> [Work to be completed]: Repeat verbatim the lines of the data below, beginning with the line containing "Demostreu primer que" and continuing to the end.

> [Data for review]:
---*---

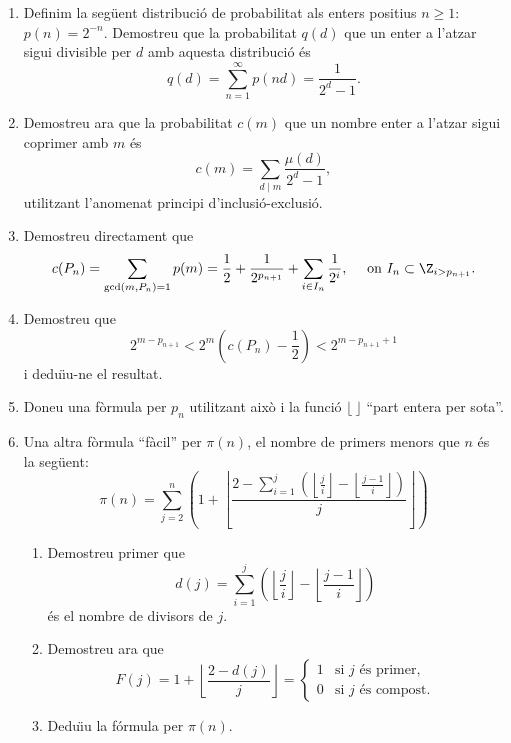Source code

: \begin{enumerate}[leftmargin=*]
\begin{enumerate}
\item Definim la seg\"{u}ent distribució de probabilitat als enters positius
$n\ge 1$: $p(n)=2^{-n}$. Demostreu que la probabilitat $q(d)$ que un
enter a l'atzar sigui divisible per $d$ amb aquesta distribució és
$$q(d)=\sum_{n=1}^{\infty} p(nd)=\frac{1}{2^d-1}.$$
\item Demostreu ara que la probabilitat $c(m)$ que un nombre enter a
l'atzar sigui coprimer amb $m$ és
$$c(m)=\sum_{d\mid m} \frac{\mu(d)}{2^d-1},$$
utilitzant l'anomenat principi d'inclusió-exclusió.
\item Demostreu directament que
\[c(P_n)=\sum_{\gcd(m,P_n)=1} p(m)= \frac 12 + \frac{1}{2^{p_{n+1}}} +
\sum_{i\in I_n}\frac{1}{2^i},\quad\text{ on  } I_n\subset \Z_{i>p_{n+1}}.\]
\item Demostreu que $$2^{m-p_{n+1}}<2^{m}\left(c(P_n)-\frac12\right) <2^{m-p_{n+1}+1}$$
i dedu\"{\i}u-ne el resultat.
\item Doneu una fòrmula per $p_n$ utilitzant això i la funció $\lfloor\
\rfloor$ ``part entera per sota''.
\item Una altra fòrmula ``fàcil'' per $\pi(n)$, el nombre de primers
menors que $n$ és la seg\"{u}ent:
$$ \pi(n)=\sum_{j=2}^n \left( 1 + \left\lfloor
\frac{2-\sum_{i=1}^j \left( \left\lfloor\frac
{j}{i}\right\rfloor-\left\lfloor\frac {j-1}{i}\right\rfloor\right)}
{j} \right\rfloor \right)$$
\begin{enumerate}
\item Demostreu primer que
$$d(j)=\sum_{i=1}^j \left( \left\lfloor\frac
{j}{i}\right\rfloor-\left\lfloor\frac {j-1}{i}\right\rfloor\right)$$
és el nombre de divisors de $j$.
\item Demostreu ara que
\[F(j)= 1 + \left\lfloor
\frac{2-d(j)} {j} \right\rfloor =
\begin{cases}
1 & \text{si $j$ és primer},\\
0 & \text{si $j$ és compost}.
\end{cases}
\]
\item Dedu\"{\i}u la fórmula per $\pi(n)$.
\end{enumerate}

\end{enumerate}



\end{enumerate}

---*---

> [Reply to the task]:
\item Demostreu primer que
$$d(j)=\sum_{i=1}^j \left( \left\lfloor\frac
{j}{i}\right\rfloor-\left\lfloor\frac {j-1}{i}\right\rfloor\right)$$
és el nombre de divisors de $j$.
\item Demostreu ara que
\[F(j)= 1 + \left\lfloor
\frac{2-d(j)} {j} \right\rfloor =
\begin{cases}
1 & \text{si $j$ és primer},\\
0 & \text{si $j$ és compost}.
\end{cases}
\]
\item Dedu\"{\i}u la fórmula per $\pi(n)$.
\end{enumerate}

\end{enumerate}



\end{enumerate}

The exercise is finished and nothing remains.